◆ EXERCISE AIM: Only the number is wanted: tally the lines below that contain the word "export".

◆ THE RECORDS:

——

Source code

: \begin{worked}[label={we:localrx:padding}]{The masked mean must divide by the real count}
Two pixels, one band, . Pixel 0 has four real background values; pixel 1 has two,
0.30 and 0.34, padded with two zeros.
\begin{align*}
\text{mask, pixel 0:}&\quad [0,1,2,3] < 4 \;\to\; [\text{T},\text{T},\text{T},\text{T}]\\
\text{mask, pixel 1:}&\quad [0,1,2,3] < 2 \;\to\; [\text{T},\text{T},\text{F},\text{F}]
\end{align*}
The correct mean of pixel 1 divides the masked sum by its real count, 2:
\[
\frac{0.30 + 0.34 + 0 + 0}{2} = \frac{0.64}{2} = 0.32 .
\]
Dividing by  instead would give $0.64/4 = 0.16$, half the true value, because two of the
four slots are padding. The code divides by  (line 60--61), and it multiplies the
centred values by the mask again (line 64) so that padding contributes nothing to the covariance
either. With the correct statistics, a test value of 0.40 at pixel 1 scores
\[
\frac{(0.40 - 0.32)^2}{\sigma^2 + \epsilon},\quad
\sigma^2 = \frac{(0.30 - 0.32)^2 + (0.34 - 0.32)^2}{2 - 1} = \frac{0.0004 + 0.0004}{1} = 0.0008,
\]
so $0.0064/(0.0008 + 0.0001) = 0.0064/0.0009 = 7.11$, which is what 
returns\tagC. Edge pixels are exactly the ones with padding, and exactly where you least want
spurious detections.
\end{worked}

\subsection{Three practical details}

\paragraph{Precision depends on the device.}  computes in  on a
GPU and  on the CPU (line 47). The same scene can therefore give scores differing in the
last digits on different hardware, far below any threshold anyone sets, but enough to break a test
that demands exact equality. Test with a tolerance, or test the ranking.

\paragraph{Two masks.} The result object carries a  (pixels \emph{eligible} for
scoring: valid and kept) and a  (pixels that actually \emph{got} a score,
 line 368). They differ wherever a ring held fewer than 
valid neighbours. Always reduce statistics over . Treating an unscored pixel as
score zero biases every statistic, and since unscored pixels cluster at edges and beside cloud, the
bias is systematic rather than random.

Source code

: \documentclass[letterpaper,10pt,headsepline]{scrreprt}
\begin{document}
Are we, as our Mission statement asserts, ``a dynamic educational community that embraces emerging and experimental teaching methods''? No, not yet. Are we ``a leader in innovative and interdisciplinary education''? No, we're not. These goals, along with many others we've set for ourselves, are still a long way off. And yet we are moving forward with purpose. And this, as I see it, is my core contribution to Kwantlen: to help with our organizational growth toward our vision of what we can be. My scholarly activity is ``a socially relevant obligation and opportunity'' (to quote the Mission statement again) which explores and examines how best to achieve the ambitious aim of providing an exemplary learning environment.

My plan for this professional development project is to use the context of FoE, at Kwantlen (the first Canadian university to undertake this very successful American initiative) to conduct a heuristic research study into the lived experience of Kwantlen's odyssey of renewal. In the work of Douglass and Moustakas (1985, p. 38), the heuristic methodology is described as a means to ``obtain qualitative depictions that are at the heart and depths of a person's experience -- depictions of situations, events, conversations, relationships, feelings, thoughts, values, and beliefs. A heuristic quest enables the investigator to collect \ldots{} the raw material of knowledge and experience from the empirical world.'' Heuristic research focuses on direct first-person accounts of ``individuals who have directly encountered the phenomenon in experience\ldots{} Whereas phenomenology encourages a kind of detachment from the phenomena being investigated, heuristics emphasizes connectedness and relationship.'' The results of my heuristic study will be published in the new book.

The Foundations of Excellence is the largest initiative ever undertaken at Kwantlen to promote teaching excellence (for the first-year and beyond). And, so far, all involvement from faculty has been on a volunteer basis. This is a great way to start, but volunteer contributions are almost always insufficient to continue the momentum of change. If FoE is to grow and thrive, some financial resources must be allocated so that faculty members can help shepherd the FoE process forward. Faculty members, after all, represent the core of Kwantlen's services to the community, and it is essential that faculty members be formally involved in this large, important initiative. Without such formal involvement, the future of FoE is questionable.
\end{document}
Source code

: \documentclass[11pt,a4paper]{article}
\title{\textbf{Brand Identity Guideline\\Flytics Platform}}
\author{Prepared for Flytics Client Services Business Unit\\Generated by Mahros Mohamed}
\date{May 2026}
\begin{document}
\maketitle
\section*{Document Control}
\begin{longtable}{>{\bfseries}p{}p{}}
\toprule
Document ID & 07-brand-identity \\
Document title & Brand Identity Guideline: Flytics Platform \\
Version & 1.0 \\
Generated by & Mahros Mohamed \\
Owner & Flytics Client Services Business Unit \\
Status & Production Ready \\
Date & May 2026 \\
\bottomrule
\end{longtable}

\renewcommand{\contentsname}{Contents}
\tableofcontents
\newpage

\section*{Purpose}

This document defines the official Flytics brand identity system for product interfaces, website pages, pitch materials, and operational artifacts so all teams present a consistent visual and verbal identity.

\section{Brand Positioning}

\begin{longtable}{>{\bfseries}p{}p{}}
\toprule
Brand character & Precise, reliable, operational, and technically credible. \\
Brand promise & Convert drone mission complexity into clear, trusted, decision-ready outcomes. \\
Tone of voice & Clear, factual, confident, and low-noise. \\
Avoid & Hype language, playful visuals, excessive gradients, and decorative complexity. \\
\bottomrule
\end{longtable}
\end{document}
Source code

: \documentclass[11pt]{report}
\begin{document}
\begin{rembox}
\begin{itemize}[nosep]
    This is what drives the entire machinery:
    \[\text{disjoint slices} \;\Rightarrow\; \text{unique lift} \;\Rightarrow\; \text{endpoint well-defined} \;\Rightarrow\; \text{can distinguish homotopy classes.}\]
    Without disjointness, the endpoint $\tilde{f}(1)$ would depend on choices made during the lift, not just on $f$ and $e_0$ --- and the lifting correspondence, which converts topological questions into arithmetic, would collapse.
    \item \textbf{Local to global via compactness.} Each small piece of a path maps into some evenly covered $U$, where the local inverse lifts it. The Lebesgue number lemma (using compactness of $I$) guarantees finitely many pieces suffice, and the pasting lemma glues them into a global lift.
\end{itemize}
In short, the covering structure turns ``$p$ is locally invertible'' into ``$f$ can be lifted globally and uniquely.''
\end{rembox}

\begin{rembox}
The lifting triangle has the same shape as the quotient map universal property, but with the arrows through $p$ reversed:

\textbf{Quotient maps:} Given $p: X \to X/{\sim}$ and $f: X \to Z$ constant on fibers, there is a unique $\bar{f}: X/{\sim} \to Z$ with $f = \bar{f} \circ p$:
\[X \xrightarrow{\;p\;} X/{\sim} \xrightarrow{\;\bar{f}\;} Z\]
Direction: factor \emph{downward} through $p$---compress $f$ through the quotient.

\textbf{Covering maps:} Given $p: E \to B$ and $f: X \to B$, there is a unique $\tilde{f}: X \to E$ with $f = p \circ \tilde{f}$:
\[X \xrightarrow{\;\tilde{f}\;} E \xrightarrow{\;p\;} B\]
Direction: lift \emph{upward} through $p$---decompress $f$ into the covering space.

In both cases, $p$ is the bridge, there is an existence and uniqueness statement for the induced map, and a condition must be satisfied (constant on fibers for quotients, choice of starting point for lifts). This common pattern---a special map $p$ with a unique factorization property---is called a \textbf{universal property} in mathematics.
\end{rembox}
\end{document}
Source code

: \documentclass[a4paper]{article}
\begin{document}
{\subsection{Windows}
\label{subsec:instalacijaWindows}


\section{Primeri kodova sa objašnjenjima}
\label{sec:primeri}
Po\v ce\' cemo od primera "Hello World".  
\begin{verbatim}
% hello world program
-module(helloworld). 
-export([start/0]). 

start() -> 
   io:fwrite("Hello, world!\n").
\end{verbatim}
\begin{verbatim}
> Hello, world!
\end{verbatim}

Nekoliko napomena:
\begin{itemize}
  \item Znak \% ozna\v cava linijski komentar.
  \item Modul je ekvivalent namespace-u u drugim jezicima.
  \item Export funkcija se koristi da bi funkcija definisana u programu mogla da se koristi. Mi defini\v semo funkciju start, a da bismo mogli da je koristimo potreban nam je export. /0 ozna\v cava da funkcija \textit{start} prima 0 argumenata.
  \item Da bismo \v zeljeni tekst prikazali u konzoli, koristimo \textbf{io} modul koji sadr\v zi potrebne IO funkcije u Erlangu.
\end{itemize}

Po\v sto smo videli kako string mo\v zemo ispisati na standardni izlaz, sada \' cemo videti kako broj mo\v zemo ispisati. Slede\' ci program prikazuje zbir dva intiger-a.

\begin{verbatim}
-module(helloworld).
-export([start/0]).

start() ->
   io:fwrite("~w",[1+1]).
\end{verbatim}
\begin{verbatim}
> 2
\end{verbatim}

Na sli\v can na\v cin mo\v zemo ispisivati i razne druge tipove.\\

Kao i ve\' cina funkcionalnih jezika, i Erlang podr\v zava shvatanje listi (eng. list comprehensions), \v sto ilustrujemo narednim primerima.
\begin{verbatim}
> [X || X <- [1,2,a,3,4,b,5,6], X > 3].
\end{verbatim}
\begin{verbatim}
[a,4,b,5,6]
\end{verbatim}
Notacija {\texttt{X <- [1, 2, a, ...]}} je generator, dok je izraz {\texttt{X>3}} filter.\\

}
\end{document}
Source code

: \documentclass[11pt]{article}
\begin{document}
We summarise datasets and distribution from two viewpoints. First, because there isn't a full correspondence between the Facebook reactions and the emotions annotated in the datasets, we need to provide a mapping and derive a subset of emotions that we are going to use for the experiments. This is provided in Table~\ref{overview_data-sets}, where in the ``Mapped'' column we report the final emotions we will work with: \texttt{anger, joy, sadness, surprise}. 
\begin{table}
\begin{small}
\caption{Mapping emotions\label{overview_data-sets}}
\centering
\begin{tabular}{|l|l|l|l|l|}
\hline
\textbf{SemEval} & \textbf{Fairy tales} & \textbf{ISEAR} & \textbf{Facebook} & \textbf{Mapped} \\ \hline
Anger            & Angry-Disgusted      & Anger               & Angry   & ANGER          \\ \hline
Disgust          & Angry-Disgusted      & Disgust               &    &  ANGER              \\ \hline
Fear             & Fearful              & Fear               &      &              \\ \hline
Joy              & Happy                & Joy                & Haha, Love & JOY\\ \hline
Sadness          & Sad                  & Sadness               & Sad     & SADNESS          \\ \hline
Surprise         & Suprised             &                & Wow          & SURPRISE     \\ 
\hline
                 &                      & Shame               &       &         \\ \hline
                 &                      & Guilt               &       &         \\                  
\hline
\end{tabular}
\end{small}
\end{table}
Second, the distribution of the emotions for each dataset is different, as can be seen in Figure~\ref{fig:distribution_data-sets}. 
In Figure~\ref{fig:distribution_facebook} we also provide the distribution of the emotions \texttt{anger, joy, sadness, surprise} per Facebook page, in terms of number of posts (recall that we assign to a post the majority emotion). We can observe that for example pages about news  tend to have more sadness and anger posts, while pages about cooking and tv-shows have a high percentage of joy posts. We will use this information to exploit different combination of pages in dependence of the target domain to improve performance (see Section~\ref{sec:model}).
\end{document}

——

◆ RESPONSE BELOW: 3